Les objections que la critique formulait contre ce grand poète irrégulier ne troublaient pas François Buloz. Il lui arrivait pourtant de réclamer des corrections, dans les cas de négligence trop voyante. Et Musset : « J’ai passé la nuit en votre honneur à refaire mes vers. Ne vous effrayez pas, s’Ils vous semblent un peu excentriques, je vous en prie ; j’en brave les dangers. » Et Buloz était content. Les petites lettres du poète à son directeur ne traitent pas tout uniment de poésie : « Mon cher ami, vous m’avez proposé hier de m’envoyer quelque chose aujourd’hui ; le pouvez-vous ? Votre très panier percé serviteur. » Ou bien : « Mon cher ami, je suis gai ce matin comme une potée de cadavres. Vous est-il possible de me donner cent francs pour me débarrasser d’une affaire très ennuyeuse et passablement dégoûtante ? » Ou bien : « Donnez-moi cinquante francs. Quand j’ai travaillé, il faut que je sorte ; autrement, ça ne va pas ! » François Buloz avait la même obligeance pour George Sand ; et le « compte de Madame Dudevant, » à l’année 1836, est varié : « 27 avril, payé loyer… 4 mai, payé la couturière… Son marchand de bois… Sa bonne… « Etc. Le tout, payé par la Revue. Il est vrai que le loyer dépasse à peine cent cinquante francs, au terme d’avril ; et, quant à la couturière, on s’en débarrasse pour quatre-vingt-douze francs : mais la bonne, c’est plus cher, quatre cent trente-neuf francs et des centimes. George Sand et Musset font de Buloz, ou à peu près, ce. qu’ils veulent ; la bonhomie de Buloz, avec eux, est charmante.

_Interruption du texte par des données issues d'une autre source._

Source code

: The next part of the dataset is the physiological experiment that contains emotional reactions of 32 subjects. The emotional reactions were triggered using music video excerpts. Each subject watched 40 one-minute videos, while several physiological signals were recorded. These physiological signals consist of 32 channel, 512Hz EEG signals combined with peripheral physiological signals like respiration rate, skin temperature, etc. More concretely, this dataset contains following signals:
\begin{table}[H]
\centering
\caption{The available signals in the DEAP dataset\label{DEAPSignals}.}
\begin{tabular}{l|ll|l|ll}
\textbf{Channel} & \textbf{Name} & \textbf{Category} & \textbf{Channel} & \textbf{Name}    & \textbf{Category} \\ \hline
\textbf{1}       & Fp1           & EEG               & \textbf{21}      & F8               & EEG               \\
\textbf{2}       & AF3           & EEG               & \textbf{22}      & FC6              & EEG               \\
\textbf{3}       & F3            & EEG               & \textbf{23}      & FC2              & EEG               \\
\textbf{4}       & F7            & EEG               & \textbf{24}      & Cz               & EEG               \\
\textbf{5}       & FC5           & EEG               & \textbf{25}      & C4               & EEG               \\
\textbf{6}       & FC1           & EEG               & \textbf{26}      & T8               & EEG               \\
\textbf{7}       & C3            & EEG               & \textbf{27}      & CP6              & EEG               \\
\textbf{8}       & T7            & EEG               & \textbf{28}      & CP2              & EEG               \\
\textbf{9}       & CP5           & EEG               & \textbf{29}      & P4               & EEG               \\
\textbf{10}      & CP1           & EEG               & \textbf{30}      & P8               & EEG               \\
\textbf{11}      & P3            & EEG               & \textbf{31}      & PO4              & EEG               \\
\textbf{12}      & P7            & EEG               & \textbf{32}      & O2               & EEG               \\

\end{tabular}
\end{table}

Et ils mettent un peu rudement sa bonhomie à l’épreuve, quand ils s’en vont à Venise. François Buloz était un excellent bourgeois et qui pratiquait avec l’assiduité la meilleure les vertus de la bourgeoisie. Mais il n’avait pas de pharisaïsme : c’est bien heureux ! George Sand et Musset firent connaissance, à dîner, invités par lui. Certes il ne devinait pas du tout les conséquences de ce repas ; et Elle non plus, qui tout simplement le remercie d’un « très bon dîner. » Vers ce moment parurent, dans la Revue, des fragments de Lélia. Et, sur Lélia, M. Capo de Feuillide, rédacteur en chef de l’Europe littéraire, écrivait : « Le jour où vous ouvrirez ce livre, renfermez-vous dans votre cabinet. Si vous avez une fille dont vous voulez que l’âme reste vierge et naïve, envoyez-la jouer aux champs avec ses compagnes.